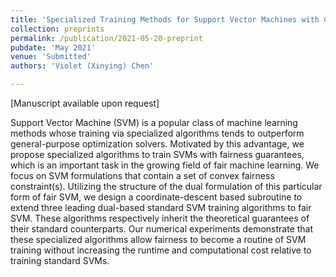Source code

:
 ```yaml
---
title: 'Specialized Training Methods for Support Vector Machines with Convex Fairness Constraints'
collection: preprints
permalink: /publication/2021-05-20-preprint
pubdate: 'May 2021'
venue: 'Submitted'
authors: 'Violet (Xinying) Chen'

---
```


[Manuscript available upon request]

Support Vector Machine (SVM) is a popular class of machine learning methods whose training via specialized algorithms tends to outperform general-purpose optimization solvers. Motivated by this advantage, we propose specialized algorithms to train SVMs with fairness guarantees, which is an important task in the growing field of fair machine learning. We focus on SVM formulations that contain a set of convex fairness constraint(s). Utilizing the structure of the dual formulation of this particular form of fair SVM, we design a coordinate-descent based subroutine to extend three leading dual-based standard SVM training algorithms to fair SVM. These algorithms respectively inherit the theoretical guarantees of their standard counterparts. Our numerical experiments demonstrate that these specialized algorithms allow fairness to become a routine of SVM training without increasing the runtime and computational cost relative to training standard SVMs.
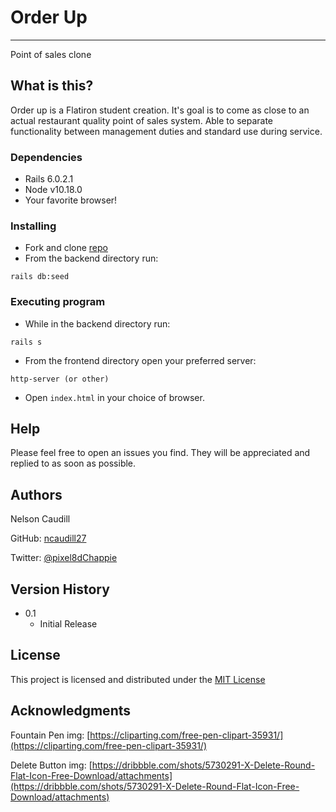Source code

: # Order Up
___
Point of sales clone

## What is this?

Order up is a Flatiron student creation. It's goal is to come as close to an actual restaurant quality point of sales system. Able to separate functionality between management duties and standard use during service.

### Dependencies
* Rails 6.0.2.1
* Node v10.18.0
* Your favorite browser!

### Installing

* Fork and clone [repo](https://github.com/ncaudill27/service)
* From the backend directory run:
```
rails db:seed
```
### Executing program

* While in the backend directory run:
```
rails s
```
* From the frontend directory open your preferred server:
```
http-server (or other)
```
* Open `index.html` in your choice of browser.

## Help
Please feel free to open an issues you find. They will be appreciated and replied to as soon as possible.

## Authors
Nelson Caudill

GitHub: [ncaudill27](https://github.com/ncaudill27)

Twitter: [@pixel8dChappie](https://twitter.com/pixel8dChappie)

## Version History

* 0.1
    * Initial Release

## License

This project is licensed and distributed under the [MIT License](https://opensource.org/licenses/MIT)

## Acknowledgments

Fountain Pen img: [https://cliparting.com/free-pen-clipart-35931/](https://cliparting.com/free-pen-clipart-35931/)

Delete Button img: [https://dribbble.com/shots/5730291-X-Delete-Round-Flat-Icon-Free-Download/attachments](https://dribbble.com/shots/5730291-X-Delete-Round-Flat-Icon-Free-Download/attachments)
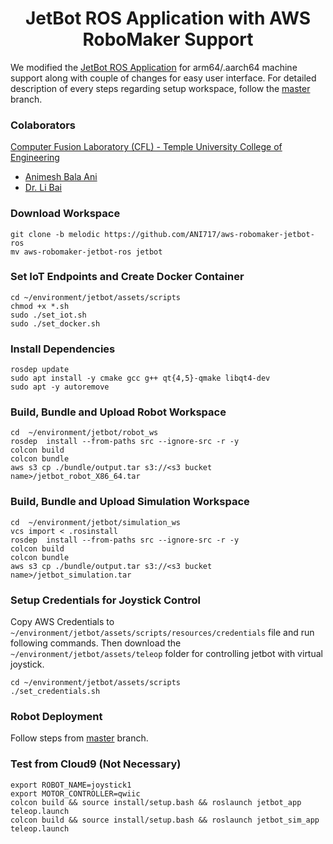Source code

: <p align="center">
  <h1 align="center">JetBot ROS Application with AWS RoboMaker Support</h1>
</p>

We modified the [JetBot ROS Application](https://github.com/jerwallace/aws-robomaker-jetbot-ros) for arm64/.aarch64 machine support along with couple of changes for easy user interface. For detailed description of every steps regarding setup workspace, follow the [master](https://github.com/lbaitemple/aws-robomaker-jetbot-ros) branch.

### Colaborators
[Computer Fusion Laboratory (CFL) - Temple University College of Engineering](https://sites.temple.edu/cflab/people/)
* [Animesh Bala Ani](https://animeshani.com/)
* [Dr. Li Bai](https://engineering.temple.edu/about/faculty-staff/li-bai-lbai)

### Download Workspace
```
git clone -b melodic https://github.com/ANI717/aws-robomaker-jetbot-ros
mv aws-robomaker-jetbot-ros jetbot
```

### Set IoT Endpoints and Create Docker Container
```
cd ~/environment/jetbot/assets/scripts
chmod +x *.sh
sudo ./set_iot.sh
sudo ./set_docker.sh
```

### Install Dependencies
```
rosdep update
sudo apt install -y cmake gcc g++ qt{4,5}-qmake libqt4-dev
sudo apt -y autoremove
```

### Build, Bundle and Upload Robot Workspace
```
cd  ~/environment/jetbot/robot_ws
rosdep  install --from-paths src --ignore-src -r -y
colcon build
colcon bundle
aws s3 cp ./bundle/output.tar s3://<s3 bucket name>/jetbot_robot_X86_64.tar
```

### Build, Bundle and Upload Simulation Workspace
```
cd  ~/environment/jetbot/simulation_ws
vcs import < .rosinstall
rosdep  install --from-paths src --ignore-src -r -y
colcon build
colcon bundle
aws s3 cp ./bundle/output.tar s3://<s3 bucket name>/jetbot_simulation.tar
```

### Setup Credentials for Joystick Control
Copy AWS Credentials to `~/environment/jetbot/assets/scripts/resources/credentials` file and run following commands. Then download the `~/environment/jetbot/assets/teleop` folder for controlling jetbot with virtual joystick.
```
cd ~/environment/jetbot/assets/scripts
./set_credentials.sh
```

### Robot Deployment
Follow steps from [master](https://github.com/lbaitemple/aws-robomaker-jetbot-ros) branch.

### Test from Cloud9 (Not Necessary)
```
export ROBOT_NAME=joystick1
export MOTOR_CONTROLLER=qwiic
colcon build && source install/setup.bash && roslaunch jetbot_app teleop.launch
colcon build && source install/setup.bash && roslaunch jetbot_sim_app teleop.launch
```
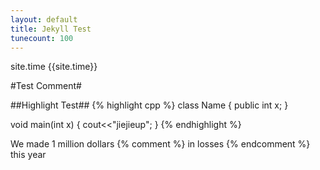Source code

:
 ```yaml
---
layout: default
title: Jekyll Test
tunecount: 100
---
```

site.time
{{site.time}} 

#Test Comment#

##Highlight Test##
{% highlight cpp %}
class Name
{
	public int x;
}

void main(int x)
{
	cout<<"jiejieup";
}
{% endhighlight %}

We made 1 million dollars {% comment %} in losses {% endcomment %} this year



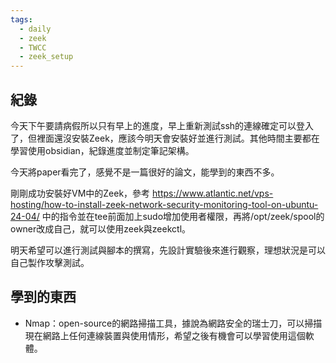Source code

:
 ```yaml
---
tags:
  - daily
  - zeek
  - TWCC
  - zeek_setup
---
```

## 紀錄
今天下午要請病假所以只有早上的進度，早上重新測試ssh的連線確定可以登入了，但裡面還沒安裝Zeek，應該今明天會安裝好並進行測試。其他時間主要都在學習使用obsidian，紀錄進度並制定筆記架構。

今天將paper看完了，感覺不是一篇很好的論文，能學到的東西不多。

剛剛成功安裝好VM中的Zeek，參考 https://www.atlantic.net/vps-hosting/how-to-install-zeek-network-security-monitoring-tool-on-ubuntu-24-04/ 中的指令並在tee前面加上sudo增加使用者權限，再將/opt/zeek/spool的owner改成自己，就可以使用zeek與zeekctl。

明天希望可以進行測試與腳本的撰寫，先設計實驗後來進行觀察，理想狀況是可以自己製作攻擊測試。
## 學到的東西
- Nmap：open-source的網路掃描工具，據說為網路安全的瑞士刀，可以掃描現在網路上任何連線裝置與使用情形，希望之後有機會可以學習使用這個軟體。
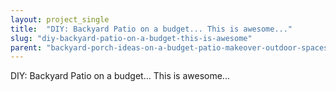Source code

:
 ```yaml
---
layout: project_single
title:  "DIY: Backyard Patio on a budget... This is awesome..."
slug: "diy-backyard-patio-on-a-budget-this-is-awesome"
parent: "backyard-porch-ideas-on-a-budget-patio-makeover-outdoor-spaces"
---
```

DIY: Backyard Patio on a budget... This is awesome...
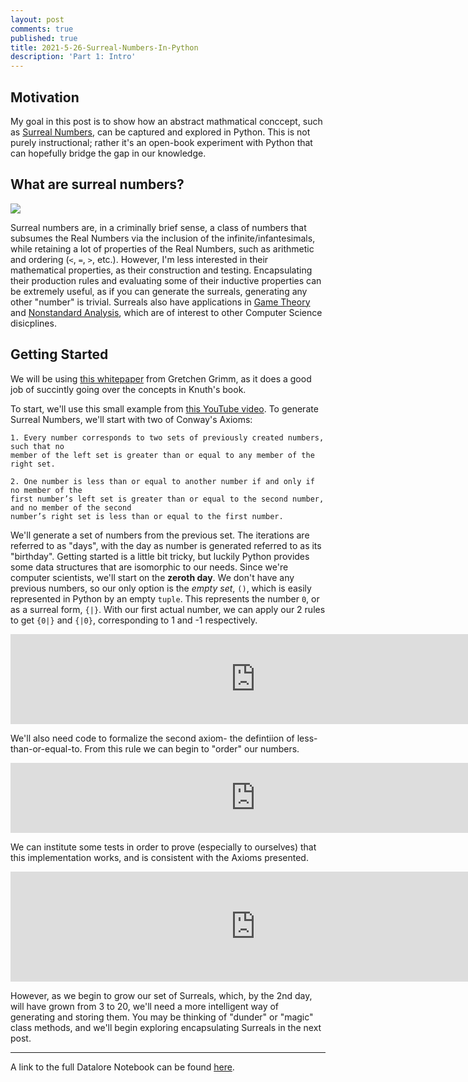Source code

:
 ```yaml
---
layout: post
comments: true
published: true
title: 2021-5-26-Surreal-Numbers-In-Python
description: 'Part 1: Intro'
---
```

## Motivation

My goal in this post is to show how an abstract mathmatical conccept, such as [Surreal Numbers](https://en.wikipedia.org/wiki/Surreal_number), can be captured and explored in Python. This is not purely instructional; rather it's an open-book experiment with Python that can hopefully bridge the gap in our knowledge.

## What are surreal numbers?

![]({{site.baseurl}}/https://upload.wikimedia.org/wikipedia/commons/thumb/4/49/Surreal_number_tree.svg/800px-Surreal_number_tree.svg.png)

Surreal numbers are, in a criminally brief sense, a class of numbers that subsumes the Real Numbers via the inclusion of the infinite/infantesimals, while retaining a lot of properties of the Real Numbers, such as arithmetic and ordering (`<`, `=`, `>`, etc.). However, I'm less interested in their mathematical properties, as their construction and testing. Encapsulating their production rules and evaluating some of their inductive properties can be extremely useful, as if you can generate the surreals, generating any other "number" is trivial. Surreals also have applications in [Game Theory](https://en.wikipedia.org/wiki/Combinatorial_game_theory) and [Nonstandard Analysis](https://en.wikipedia.org/wiki/Nonstandard_analysis), which are of interest to other Computer Science disicplines. 

## Getting Started


We will be using [this whitepaper](https://www.whitman.edu/documents/Academics/Mathematics/Grimm.pdf) from Gretchen Grimm, as it does a good job of succintly going over the concepts in Knuth's book.

To start, we'll use this small example from [this YouTube video](https://www.youtube.com/watch?v=OWnm79mEiCY). To generate Surreal Numbers, we'll start with two of Conway's Axioms:

```
1. Every number corresponds to two sets of previously created numbers, such that no
member of the left set is greater than or equal to any member of the right set.
```

```
2. One number is less than or equal to another number if and only if no member of the
first number’s left set is greater than or equal to the second number, and no member of the second
number’s right set is less than or equal to the first number.
```

We'll generate a set of numbers from the previous set. The iterations are referred to as "days", with the day as number is generated referred to as its "birthday". Getting started is a little bit tricky, but luckily Python provides some data structures that are isomorphic to our needs. Since we're computer scientists, we'll start on the **zeroth day**. We don't have any previous numbers, so our only option is the *empty set*, `()`, which is easily represented in Python by an empty `tuple`. This represents the number `0`, or as a surreal form, `{|}`. With our first actual number, we can apply our 2 rules to get `{0|}` and `{|0}`, corresponding to 1 and -1 respectively. 

<iframe width="784" height="144" src="https://datalore.jetbrains.com/view/embed/y0irTQxpwjtJraOPVB5Kuf/0?height=144" frameborder="0"></iframe>

We'll also need code to formalize the second axiom- the defintiion of less-than-or-equal-to. From this rule we can begin to "order" our numbers.

<iframe width="784" height="112" src="https://datalore.jetbrains.com/view/embed/y0irTQxpwjtJraOPVB5Kuf/1?height=112" frameborder="0"></iframe>

We can institute some tests in order to prove (especially to ourselves) that this implementation works, and is consistent with the Axioms presented.

<iframe width="784" height="176" src="https://datalore.jetbrains.com/view/embed/y0irTQxpwjtJraOPVB5Kuf/2?height=176" frameborder="0"></iframe>

However, as we begin to grow our set of Surreals, which, by the 2nd day, will have grown from 3 to 20, we'll need a more intelligent way of generating and storing them. You may be thinking of "dunder" or "magic" class methods, and we'll begin exploring encapsulating Surreals in the next post.

---

A link to the full Datalore Notebook can be found [here](https://datalore.jetbrains.com/view/notebook/y0irTQxpwjtJraOPVB5Kuf).
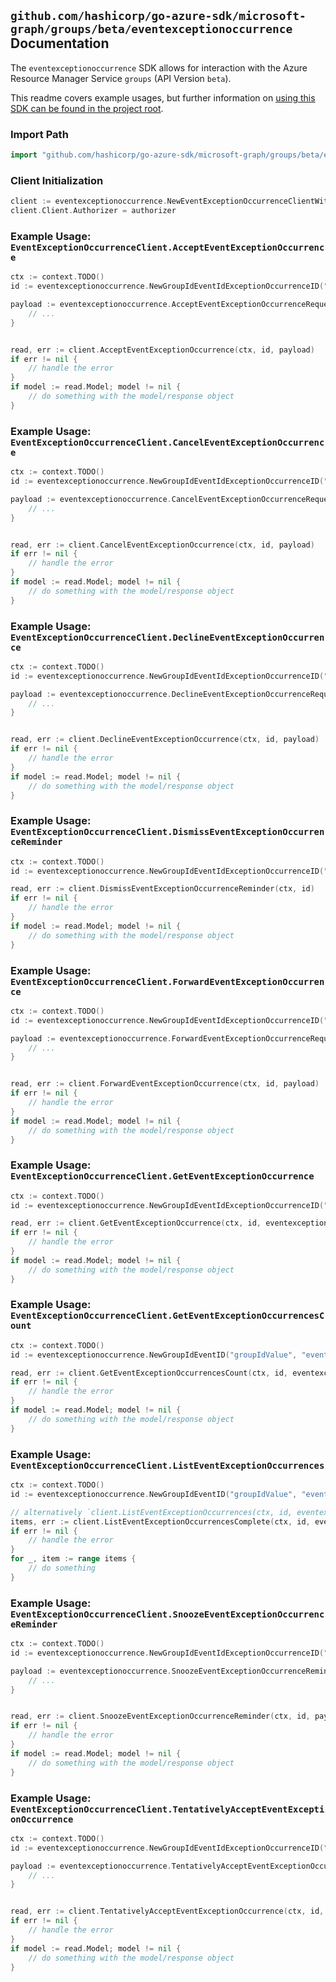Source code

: 
## `github.com/hashicorp/go-azure-sdk/microsoft-graph/groups/beta/eventexceptionoccurrence` Documentation

The `eventexceptionoccurrence` SDK allows for interaction with the Azure Resource Manager Service `groups` (API Version `beta`).

This readme covers example usages, but further information on [using this SDK can be found in the project root](https://github.com/hashicorp/go-azure-sdk/tree/main/docs).

### Import Path

```go
import "github.com/hashicorp/go-azure-sdk/microsoft-graph/groups/beta/eventexceptionoccurrence"
```


### Client Initialization

```go
client := eventexceptionoccurrence.NewEventExceptionOccurrenceClientWithBaseURI("https://management.azure.com")
client.Client.Authorizer = authorizer
```


### Example Usage: `EventExceptionOccurrenceClient.AcceptEventExceptionOccurrence`

```go
ctx := context.TODO()
id := eventexceptionoccurrence.NewGroupIdEventIdExceptionOccurrenceID("groupIdValue", "eventIdValue", "eventId1Value")

payload := eventexceptionoccurrence.AcceptEventExceptionOccurrenceRequest{
	// ...
}


read, err := client.AcceptEventExceptionOccurrence(ctx, id, payload)
if err != nil {
	// handle the error
}
if model := read.Model; model != nil {
	// do something with the model/response object
}
```


### Example Usage: `EventExceptionOccurrenceClient.CancelEventExceptionOccurrence`

```go
ctx := context.TODO()
id := eventexceptionoccurrence.NewGroupIdEventIdExceptionOccurrenceID("groupIdValue", "eventIdValue", "eventId1Value")

payload := eventexceptionoccurrence.CancelEventExceptionOccurrenceRequest{
	// ...
}


read, err := client.CancelEventExceptionOccurrence(ctx, id, payload)
if err != nil {
	// handle the error
}
if model := read.Model; model != nil {
	// do something with the model/response object
}
```


### Example Usage: `EventExceptionOccurrenceClient.DeclineEventExceptionOccurrence`

```go
ctx := context.TODO()
id := eventexceptionoccurrence.NewGroupIdEventIdExceptionOccurrenceID("groupIdValue", "eventIdValue", "eventId1Value")

payload := eventexceptionoccurrence.DeclineEventExceptionOccurrenceRequest{
	// ...
}


read, err := client.DeclineEventExceptionOccurrence(ctx, id, payload)
if err != nil {
	// handle the error
}
if model := read.Model; model != nil {
	// do something with the model/response object
}
```


### Example Usage: `EventExceptionOccurrenceClient.DismissEventExceptionOccurrenceReminder`

```go
ctx := context.TODO()
id := eventexceptionoccurrence.NewGroupIdEventIdExceptionOccurrenceID("groupIdValue", "eventIdValue", "eventId1Value")

read, err := client.DismissEventExceptionOccurrenceReminder(ctx, id)
if err != nil {
	// handle the error
}
if model := read.Model; model != nil {
	// do something with the model/response object
}
```


### Example Usage: `EventExceptionOccurrenceClient.ForwardEventExceptionOccurrence`

```go
ctx := context.TODO()
id := eventexceptionoccurrence.NewGroupIdEventIdExceptionOccurrenceID("groupIdValue", "eventIdValue", "eventId1Value")

payload := eventexceptionoccurrence.ForwardEventExceptionOccurrenceRequest{
	// ...
}


read, err := client.ForwardEventExceptionOccurrence(ctx, id, payload)
if err != nil {
	// handle the error
}
if model := read.Model; model != nil {
	// do something with the model/response object
}
```


### Example Usage: `EventExceptionOccurrenceClient.GetEventExceptionOccurrence`

```go
ctx := context.TODO()
id := eventexceptionoccurrence.NewGroupIdEventIdExceptionOccurrenceID("groupIdValue", "eventIdValue", "eventId1Value")

read, err := client.GetEventExceptionOccurrence(ctx, id, eventexceptionoccurrence.DefaultGetEventExceptionOccurrenceOperationOptions())
if err != nil {
	// handle the error
}
if model := read.Model; model != nil {
	// do something with the model/response object
}
```


### Example Usage: `EventExceptionOccurrenceClient.GetEventExceptionOccurrencesCount`

```go
ctx := context.TODO()
id := eventexceptionoccurrence.NewGroupIdEventID("groupIdValue", "eventIdValue")

read, err := client.GetEventExceptionOccurrencesCount(ctx, id, eventexceptionoccurrence.DefaultGetEventExceptionOccurrencesCountOperationOptions())
if err != nil {
	// handle the error
}
if model := read.Model; model != nil {
	// do something with the model/response object
}
```


### Example Usage: `EventExceptionOccurrenceClient.ListEventExceptionOccurrences`

```go
ctx := context.TODO()
id := eventexceptionoccurrence.NewGroupIdEventID("groupIdValue", "eventIdValue")

// alternatively `client.ListEventExceptionOccurrences(ctx, id, eventexceptionoccurrence.DefaultListEventExceptionOccurrencesOperationOptions())` can be used to do batched pagination
items, err := client.ListEventExceptionOccurrencesComplete(ctx, id, eventexceptionoccurrence.DefaultListEventExceptionOccurrencesOperationOptions())
if err != nil {
	// handle the error
}
for _, item := range items {
	// do something
}
```


### Example Usage: `EventExceptionOccurrenceClient.SnoozeEventExceptionOccurrenceReminder`

```go
ctx := context.TODO()
id := eventexceptionoccurrence.NewGroupIdEventIdExceptionOccurrenceID("groupIdValue", "eventIdValue", "eventId1Value")

payload := eventexceptionoccurrence.SnoozeEventExceptionOccurrenceReminderRequest{
	// ...
}


read, err := client.SnoozeEventExceptionOccurrenceReminder(ctx, id, payload)
if err != nil {
	// handle the error
}
if model := read.Model; model != nil {
	// do something with the model/response object
}
```


### Example Usage: `EventExceptionOccurrenceClient.TentativelyAcceptEventExceptionOccurrence`

```go
ctx := context.TODO()
id := eventexceptionoccurrence.NewGroupIdEventIdExceptionOccurrenceID("groupIdValue", "eventIdValue", "eventId1Value")

payload := eventexceptionoccurrence.TentativelyAcceptEventExceptionOccurrenceRequest{
	// ...
}


read, err := client.TentativelyAcceptEventExceptionOccurrence(ctx, id, payload)
if err != nil {
	// handle the error
}
if model := read.Model; model != nil {
	// do something with the model/response object
}
```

What is needed –
Where a line of the material above holds the string "management", copy that line.

Solution to the problem –
Order up is a Flatiron student creation. It's goal is to come as close to an actual restaurant quality point of sales system. Able to separate functionality between management duties and standard use during service.
client := eventexceptionoccurrence.NewEventExceptionOccurrenceClientWithBaseURI("https://management.azure.com")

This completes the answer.